今月の季語(5月)_更衣
冷暖房の完備、家屋の設備の進化等々により、私たちの衣服環境も以前とはまるで様子が変わっています。真冬にレースのブラウス、真夏にブーツ(一応サマーブーツと呼ぶようですが)も珍しくありません。むしろ冬に厚手のセーターを着ることのほうが珍しくなってきました。
加えて昨今の天候不順。今年の春も、片づけた冬物を繰り返し出すことになりました。こうなってきますと、衣がえはしない、という人がいても不思議ではありません。

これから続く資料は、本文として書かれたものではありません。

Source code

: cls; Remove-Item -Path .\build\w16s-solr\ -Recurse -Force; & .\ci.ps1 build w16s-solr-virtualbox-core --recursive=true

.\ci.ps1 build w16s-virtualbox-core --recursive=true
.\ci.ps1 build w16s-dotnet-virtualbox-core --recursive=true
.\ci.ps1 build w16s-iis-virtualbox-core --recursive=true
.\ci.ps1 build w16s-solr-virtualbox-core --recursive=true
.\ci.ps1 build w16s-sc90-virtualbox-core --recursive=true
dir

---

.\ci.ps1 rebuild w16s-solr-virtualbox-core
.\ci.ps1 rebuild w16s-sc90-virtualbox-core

この衣がえ、漢字では〈更衣〉と書きます。昔は陰暦四月一日をもって衣類や調度を夏のものに改めていました。「四月一日(姓)さん」が「わたぬきさん」であるのは、そのゆえんです。この日をもって、綿の入っていない衣類を着用するという意味です。また『源氏物語』の冒頭「女御更衣あまたさぶらひ給ひけるなかに」のフレーズは有名ですが、この「更衣」は、本来は天皇の衣類関係を司る役職を表しました。宮中行事を表す語でもあり、もともとは単に衣を入れ替えるというより、季節の節目の行事としての意味合いが大きかったようです
百官の衣更へにし奈良の朝 高浜虚子
更衣駅白波となりにけり 綾部仁喜
誰にも身に覚えのある、日にちを決めて一斉に行う更衣の句です。私も最近まで「まだ寒いのに」とか「もう暑いのに」と呟きながら、娘たちの制服の更衣をしていましたが、してしまえば、目にすがすがしく、気持ちが改まる効果は絶大でした。
越後屋にきぬさく音や更衣 其角
この句の越後屋は江戸日本橋にあった呉服屋で、三越の前身です。「現金掛け値なし」の新商法で大繁盛していました。更衣の日の商いの賑わいと庶民の活気が、いきいきと伝わってきます。季節に従って生活を刷新していく心意気と言えましょうか。それがあるからこそ、
人にやゝおくれて衣更へにけり 高橋淡路女
という句が成り立つのでしょう。
ともしびの明石の宿で更衣 川崎展宏
白神に旅の衣を更へにけり 黒田杏子
旅という非日常での更衣を詠んだ句です。今日は更衣だから、と意識するのとしないのとでは、一日の過ごし方が変わってくる気持ちになります。